§ **TASK STATEMENT**: Identify each line below containing the string "tabular" and copy it.

§ **PROVIDED DATA**:
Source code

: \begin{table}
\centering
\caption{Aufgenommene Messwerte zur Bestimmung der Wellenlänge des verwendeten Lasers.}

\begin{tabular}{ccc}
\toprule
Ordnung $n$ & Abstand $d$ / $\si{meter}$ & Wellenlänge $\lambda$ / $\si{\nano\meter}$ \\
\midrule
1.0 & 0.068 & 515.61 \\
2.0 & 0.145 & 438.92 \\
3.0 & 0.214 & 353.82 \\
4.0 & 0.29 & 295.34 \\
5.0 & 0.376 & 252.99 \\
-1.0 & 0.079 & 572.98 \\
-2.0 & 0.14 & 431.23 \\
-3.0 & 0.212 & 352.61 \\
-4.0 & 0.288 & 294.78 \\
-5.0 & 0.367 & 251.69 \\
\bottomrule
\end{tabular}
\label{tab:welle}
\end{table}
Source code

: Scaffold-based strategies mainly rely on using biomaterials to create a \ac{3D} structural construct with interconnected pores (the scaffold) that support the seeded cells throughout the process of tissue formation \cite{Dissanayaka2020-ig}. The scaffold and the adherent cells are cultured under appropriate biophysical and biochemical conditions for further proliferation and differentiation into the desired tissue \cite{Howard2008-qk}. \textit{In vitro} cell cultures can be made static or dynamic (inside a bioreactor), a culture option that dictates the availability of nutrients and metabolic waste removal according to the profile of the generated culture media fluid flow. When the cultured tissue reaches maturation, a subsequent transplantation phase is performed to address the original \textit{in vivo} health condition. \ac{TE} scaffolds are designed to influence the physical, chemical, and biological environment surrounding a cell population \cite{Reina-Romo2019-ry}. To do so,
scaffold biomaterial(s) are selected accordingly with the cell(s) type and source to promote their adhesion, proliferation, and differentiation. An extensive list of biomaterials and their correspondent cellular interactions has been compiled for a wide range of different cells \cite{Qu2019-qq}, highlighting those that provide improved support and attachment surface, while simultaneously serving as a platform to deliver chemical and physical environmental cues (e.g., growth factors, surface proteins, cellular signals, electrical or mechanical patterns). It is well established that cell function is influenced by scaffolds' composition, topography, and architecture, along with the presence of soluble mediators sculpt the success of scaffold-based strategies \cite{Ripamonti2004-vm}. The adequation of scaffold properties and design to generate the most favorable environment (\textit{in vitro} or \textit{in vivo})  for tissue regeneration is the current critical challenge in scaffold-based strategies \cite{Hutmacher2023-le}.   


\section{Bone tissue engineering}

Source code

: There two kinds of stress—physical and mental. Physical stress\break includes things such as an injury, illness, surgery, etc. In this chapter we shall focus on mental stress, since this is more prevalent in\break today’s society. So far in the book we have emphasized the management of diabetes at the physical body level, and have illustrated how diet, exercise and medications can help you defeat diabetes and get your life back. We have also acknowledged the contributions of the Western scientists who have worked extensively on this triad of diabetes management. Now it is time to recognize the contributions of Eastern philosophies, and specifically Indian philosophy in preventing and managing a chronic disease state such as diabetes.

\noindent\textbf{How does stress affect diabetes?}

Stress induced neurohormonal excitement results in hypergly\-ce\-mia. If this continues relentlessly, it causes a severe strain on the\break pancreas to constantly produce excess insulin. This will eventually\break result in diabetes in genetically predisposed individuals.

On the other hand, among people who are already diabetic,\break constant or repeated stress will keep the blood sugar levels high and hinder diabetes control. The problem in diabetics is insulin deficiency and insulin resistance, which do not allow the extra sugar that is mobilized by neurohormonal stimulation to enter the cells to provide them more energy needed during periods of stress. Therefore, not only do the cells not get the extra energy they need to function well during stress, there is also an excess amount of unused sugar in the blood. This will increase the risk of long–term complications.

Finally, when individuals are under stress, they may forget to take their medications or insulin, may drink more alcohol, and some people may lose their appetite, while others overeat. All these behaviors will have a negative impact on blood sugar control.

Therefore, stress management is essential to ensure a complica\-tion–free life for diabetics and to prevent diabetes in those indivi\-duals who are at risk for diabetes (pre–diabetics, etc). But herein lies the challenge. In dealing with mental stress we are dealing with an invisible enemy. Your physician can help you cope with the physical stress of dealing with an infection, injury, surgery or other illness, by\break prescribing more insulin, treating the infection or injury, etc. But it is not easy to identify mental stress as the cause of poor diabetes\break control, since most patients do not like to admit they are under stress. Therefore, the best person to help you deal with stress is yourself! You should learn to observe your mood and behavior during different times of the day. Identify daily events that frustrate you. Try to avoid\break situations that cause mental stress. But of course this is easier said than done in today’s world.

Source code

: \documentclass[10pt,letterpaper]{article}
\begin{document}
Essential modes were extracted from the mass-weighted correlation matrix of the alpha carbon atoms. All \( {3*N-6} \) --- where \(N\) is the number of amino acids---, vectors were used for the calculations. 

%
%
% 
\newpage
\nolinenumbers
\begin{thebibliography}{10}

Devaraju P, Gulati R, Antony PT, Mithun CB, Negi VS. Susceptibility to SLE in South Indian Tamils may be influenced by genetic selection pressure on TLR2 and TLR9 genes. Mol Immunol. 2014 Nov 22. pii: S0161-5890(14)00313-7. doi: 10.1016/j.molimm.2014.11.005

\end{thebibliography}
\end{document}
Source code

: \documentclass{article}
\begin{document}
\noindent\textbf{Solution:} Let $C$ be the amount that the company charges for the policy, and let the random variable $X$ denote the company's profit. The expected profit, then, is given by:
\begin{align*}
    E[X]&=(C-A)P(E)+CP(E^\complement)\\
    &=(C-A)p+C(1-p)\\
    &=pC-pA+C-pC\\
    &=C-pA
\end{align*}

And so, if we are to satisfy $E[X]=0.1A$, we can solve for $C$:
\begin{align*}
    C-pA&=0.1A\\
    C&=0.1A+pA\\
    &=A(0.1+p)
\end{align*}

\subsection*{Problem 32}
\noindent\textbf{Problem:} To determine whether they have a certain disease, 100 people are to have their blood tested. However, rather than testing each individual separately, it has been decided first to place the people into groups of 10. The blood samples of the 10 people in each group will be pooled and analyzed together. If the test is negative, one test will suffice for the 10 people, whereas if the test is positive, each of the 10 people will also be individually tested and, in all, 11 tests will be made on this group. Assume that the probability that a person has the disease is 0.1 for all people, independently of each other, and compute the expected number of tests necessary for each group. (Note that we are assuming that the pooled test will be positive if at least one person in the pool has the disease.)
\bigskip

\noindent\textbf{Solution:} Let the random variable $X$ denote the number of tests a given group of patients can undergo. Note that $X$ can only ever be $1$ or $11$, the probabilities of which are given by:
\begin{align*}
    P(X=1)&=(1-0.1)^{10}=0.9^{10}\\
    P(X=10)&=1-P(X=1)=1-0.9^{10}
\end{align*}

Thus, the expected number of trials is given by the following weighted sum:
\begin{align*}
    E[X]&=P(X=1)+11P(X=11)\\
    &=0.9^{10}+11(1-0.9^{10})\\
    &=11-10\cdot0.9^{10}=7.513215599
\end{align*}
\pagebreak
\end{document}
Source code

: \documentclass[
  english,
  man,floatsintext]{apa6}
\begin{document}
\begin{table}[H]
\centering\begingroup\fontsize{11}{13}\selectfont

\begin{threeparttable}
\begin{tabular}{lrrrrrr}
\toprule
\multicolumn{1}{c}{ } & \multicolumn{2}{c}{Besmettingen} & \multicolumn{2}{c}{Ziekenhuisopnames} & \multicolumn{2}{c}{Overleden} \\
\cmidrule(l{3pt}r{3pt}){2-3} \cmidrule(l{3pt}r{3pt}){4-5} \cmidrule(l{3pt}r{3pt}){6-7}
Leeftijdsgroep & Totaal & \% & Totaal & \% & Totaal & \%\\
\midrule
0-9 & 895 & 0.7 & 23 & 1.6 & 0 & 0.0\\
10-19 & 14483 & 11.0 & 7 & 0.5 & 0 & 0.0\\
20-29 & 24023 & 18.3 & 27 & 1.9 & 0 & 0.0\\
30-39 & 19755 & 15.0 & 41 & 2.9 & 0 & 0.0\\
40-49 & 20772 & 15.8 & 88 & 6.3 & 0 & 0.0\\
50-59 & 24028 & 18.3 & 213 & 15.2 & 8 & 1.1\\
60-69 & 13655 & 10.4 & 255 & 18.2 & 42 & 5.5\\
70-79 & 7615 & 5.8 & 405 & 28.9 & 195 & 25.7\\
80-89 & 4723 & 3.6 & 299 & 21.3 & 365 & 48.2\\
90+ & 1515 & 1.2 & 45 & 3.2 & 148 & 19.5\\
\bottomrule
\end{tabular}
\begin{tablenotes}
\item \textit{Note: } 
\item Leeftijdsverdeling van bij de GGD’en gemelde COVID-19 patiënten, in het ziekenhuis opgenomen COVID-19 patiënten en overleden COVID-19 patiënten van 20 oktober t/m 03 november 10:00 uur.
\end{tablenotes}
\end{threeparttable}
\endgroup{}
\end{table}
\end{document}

§ **RESPONSE**:
\begin{tabular}{ccc}
\end{tabular}
\begin{tabular}{lrrrrrr}
\end{tabular}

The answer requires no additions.